Listed entries:
= Beginning of Section =

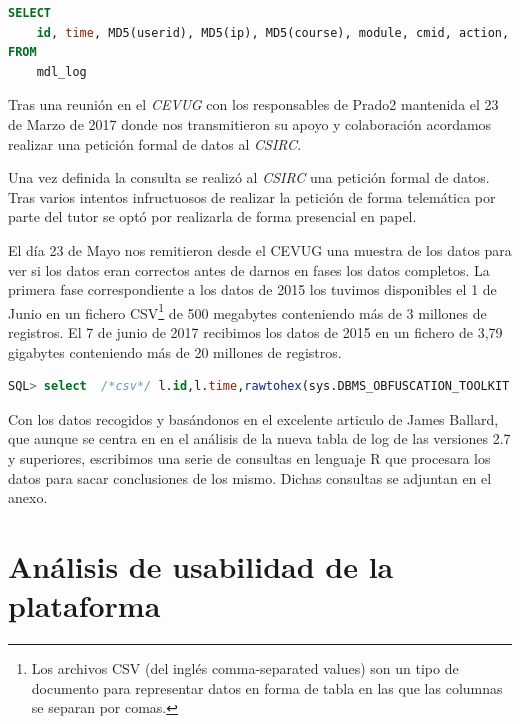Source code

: \begin{lstlisting}[language=sql]
SELECT
    id, time, MD5(userid), MD5(ip), MD5(course), module, cmid, action, url, info
FROM
    mdl_log
\end{lstlisting}


Tras una reunión en el \textit{CEVUG} con los responsables de Prado2 mantenida el 23 de Marzo de 2017 donde nos transmitieron su apoyo y colaboración acordamos realizar una petición formal de datos al \textit{CSIRC}.

Una vez definida la consulta se realizó al \textit{CSIRC} una petición formal de datos. Tras varios intentos infructuosos de realizar la petición de forma telemática por parte del tutor se optó por realizarla de forma presencial en papel.

El día 23 de Mayo nos remitieron desde el CEVUG una muestra de los datos para ver si los datos eran correctos antes de darnos en fases los datos completos. La primera fase correspondiente a los datos de 2015 los tuvimos disponibles el 1 de Junio en un fichero CSV\footnote{Los archivos CSV (del inglés comma-separated values) son un tipo de documento para representar datos en forma de tabla en las que las columnas se separan por comas.} de 500 megabytes conteniendo más de 3 millones de registros. El 7 de junio de 2017 recibimos los datos de 2015 en un fichero de 3,79 gigabytes conteniendo más de 20 millones de registros.

\begin{lstlisting}[language=sql]
SQL> select  /*csv*/ l.id,l.time,rawtohex(sys.DBMS_OBFUSCATION_TOOLKIT.MD5(INPUT_STRING => l.userid)) userid_md5,rawtohex(sys.DBMS_OBFUSCATION_TOOLKIT.MD5(INPUT_STRING => l.ip)) ip_md5 ,l.course, substr(c.idnumber,0,14) course_code,substr(c.idnumber,0,3) tit, substr(c.idnumber,5,2) plan, substr(c.idnumber,8,2) cea, l.module,l.cmid, l.action, l.url, l.info from p_log l, p_course c where (l.course=c.id and l.userid>10 and REGEXP_LIKE(c.idnumber, '^[0-9]') and  l.time>1420070400 and l.time<1451606400);

\end{lstlisting}

Con los datos recogidos y basándonos en el excelente articulo\cite{art_02} de James Ballard, que aunque se centra en en el análisis de la nueva tabla de log de las versiones 2.7 y superiores, escribimos una serie de consultas en lenguaje R que procesara los datos para sacar conclusiones de los mismo. Dichas consultas se adjuntan en el anexo.

\section{Análisis de usabilidad de la plataforma}

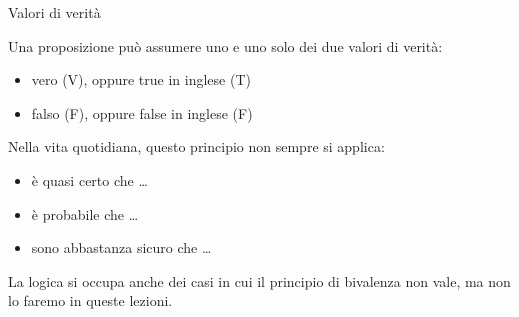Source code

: \documentclass[10pt,dvipsnames]{beamer}
\begin{document}
\begin{frame}{Valori di verità}
	\begin{definition}
		Una proposizione può assumere uno e uno solo dei due \alert{valori di verità}:
		\begin{itemize}
			\item vero (\alert{V}), oppure true in inglese (\alert{T})
			\item falso (\alert{F}), oppure false in inglese (\alert{F})
		\end{itemize}
	\end{definition}
	Nella vita quotidiana, questo principio non sempre si applica:
	\begin{itemize}
		\item è quasi certo che \ldots
		\item è probabile che \ldots
		\item sono abbastanza sicuro che \ldots
	\end{itemize}
	La logica si occupa anche dei casi in cui il principio di bivalenza non vale, ma non lo faremo in queste lezioni.
\end{frame}

%
%
%
\end{document}
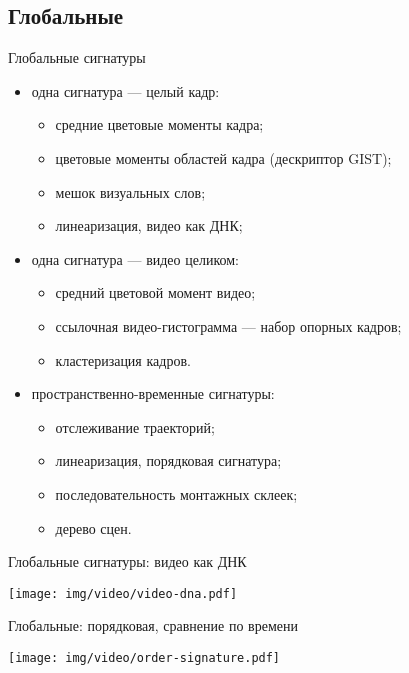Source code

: 

\subsection{Глобальные}

\begin{frame}{Глобальные сигнатуры}

    \begin{itemize}
        \item одна сигнатура — целый кадр:
        \begin{itemize}
            \item  средние цветовые моменты кадра;
            \item  цветовые моменты областей кадра (дескриптор GIST);
            \item  мешок визуальных слов;
            \item  линеаризация, видео как ДНК;
        \end{itemize}
        \item одна сигнатура — видео целиком:
        \begin{itemize}
            \item   средний цветовой момент видео;
            \item   ссылочная видео-гистограмма — набор опорных кадров;
            \item   кластеризация кадров.
        \end{itemize}
        \item пространственно-временные сигнатуры:
        \begin{itemize}
            \item   отслеживание траекторий;
            \item   линеаризация, порядковая сигнатура;
            \item   последовательность монтажных склеек;
            \item   дерево сцен.
        \end{itemize}
    \end{itemize}

\end{frame}

\begin{frame}{Глобальные сигнатуры: видео как ДНК}
    \begin{center}
        \texttt{[image: img/video/video-dna.pdf]}
    \end{center}
\end{frame}


\begin{frame}{Глобальные: порядковая, сравнение по времени}
    \begin{center}
        \texttt{[image: img/video/order-signature.pdf]}
    \end{center}
\end{frame}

= End of Section =

Work instruction: Every line of the data should be copied as it stands, without the images.

Expected output:
Source code

: \begin{lstlisting}[language=sql]
SELECT
    id, time, MD5(userid), MD5(ip), MD5(course), module, cmid, action, url, info
FROM
    mdl_log
\end{lstlisting}


Tras una reunión en el \textit{CEVUG} con los responsables de Prado2 mantenida el 23 de Marzo de 2017 donde nos transmitieron su apoyo y colaboración acordamos realizar una petición formal de datos al \textit{CSIRC}.

Una vez definida la consulta se realizó al \textit{CSIRC} una petición formal de datos. Tras varios intentos infructuosos de realizar la petición de forma telemática por parte del tutor se optó por realizarla de forma presencial en papel.

El día 23 de Mayo nos remitieron desde el CEVUG una muestra de los datos para ver si los datos eran correctos antes de darnos en fases los datos completos. La primera fase correspondiente a los datos de 2015 los tuvimos disponibles el 1 de Junio en un fichero CSV\footnote{Los archivos CSV (del inglés comma-separated values) son un tipo de documento para representar datos en forma de tabla en las que las columnas se separan por comas.} de 500 megabytes conteniendo más de 3 millones de registros. El 7 de junio de 2017 recibimos los datos de 2015 en un fichero de 3,79 gigabytes conteniendo más de 20 millones de registros.

\begin{lstlisting}[language=sql]
SQL> select  /*csv*/ l.id,l.time,rawtohex(sys.DBMS_OBFUSCATION_TOOLKIT.MD5(INPUT_STRING => l.userid)) userid_md5,rawtohex(sys.DBMS_OBFUSCATION_TOOLKIT.MD5(INPUT_STRING => l.ip)) ip_md5 ,l.course, substr(c.idnumber,0,14) course_code,substr(c.idnumber,0,3) tit, substr(c.idnumber,5,2) plan, substr(c.idnumber,8,2) cea, l.module,l.cmid, l.action, l.url, l.info from p_log l, p_course c where (l.course=c.id and l.userid>10 and REGEXP_LIKE(c.idnumber, '^[0-9]') and  l.time>1420070400 and l.time<1451606400);

\end{lstlisting}

Con los datos recogidos y basándonos en el excelente articulo\cite{art_02} de James Ballard, que aunque se centra en en el análisis de la nueva tabla de log de las versiones 2.7 y superiores, escribimos una serie de consultas en lenguaje R que procesara los datos para sacar conclusiones de los mismo. Dichas consultas se adjuntan en el anexo.

\section{Análisis de usabilidad de la plataforma}

Source code

: \documentclass[10pt,dvipsnames]{beamer}
\begin{document}
\begin{frame}{Valori di verità}
	\begin{definition}
		Una proposizione può assumere uno e uno solo dei due \alert{valori di verità}:
		\begin{itemize}
			\item vero (\alert{V}), oppure true in inglese (\alert{T})
			\item falso (\alert{F}), oppure false in inglese (\alert{F})
		\end{itemize}
	\end{definition}
	Nella vita quotidiana, questo principio non sempre si applica:
	\begin{itemize}
		\item è quasi certo che \ldots
		\item è probabile che \ldots
		\item sono abbastanza sicuro che \ldots
	\end{itemize}
	La logica si occupa anche dei casi in cui il principio di bivalenza non vale, ma non lo faremo in queste lezioni.
\end{frame}

%
%
%
\end{document}
Source code

: 

\subsection{Глобальные}

\begin{frame}{Глобальные сигнатуры}

    \begin{itemize}
        \item одна сигнатура — целый кадр:
        \begin{itemize}
            \item  средние цветовые моменты кадра;
            \item  цветовые моменты областей кадра (дескриптор GIST);
            \item  мешок визуальных слов;
            \item  линеаризация, видео как ДНК;
        \end{itemize}
        \item одна сигнатура — видео целиком:
        \begin{itemize}
            \item   средний цветовой момент видео;
            \item   ссылочная видео-гистограмма — набор опорных кадров;
            \item   кластеризация кадров.
        \end{itemize}
        \item пространственно-временные сигнатуры:
        \begin{itemize}
            \item   отслеживание траекторий;
            \item   линеаризация, порядковая сигнатура;
            \item   последовательность монтажных склеек;
            \item   дерево сцен.
        \end{itemize}
    \end{itemize}

\end{frame}

\begin{frame}{Глобальные сигнатуры: видео как ДНК}
    \begin{center}
        \texttt{[image: img/video/video-dna.pdf]}
    \end{center}
\end{frame}


\begin{frame}{Глобальные: порядковая, сравнение по времени}
    \begin{center}
        \texttt{[image: img/video/order-signature.pdf]}
    \end{center}
\end{frame}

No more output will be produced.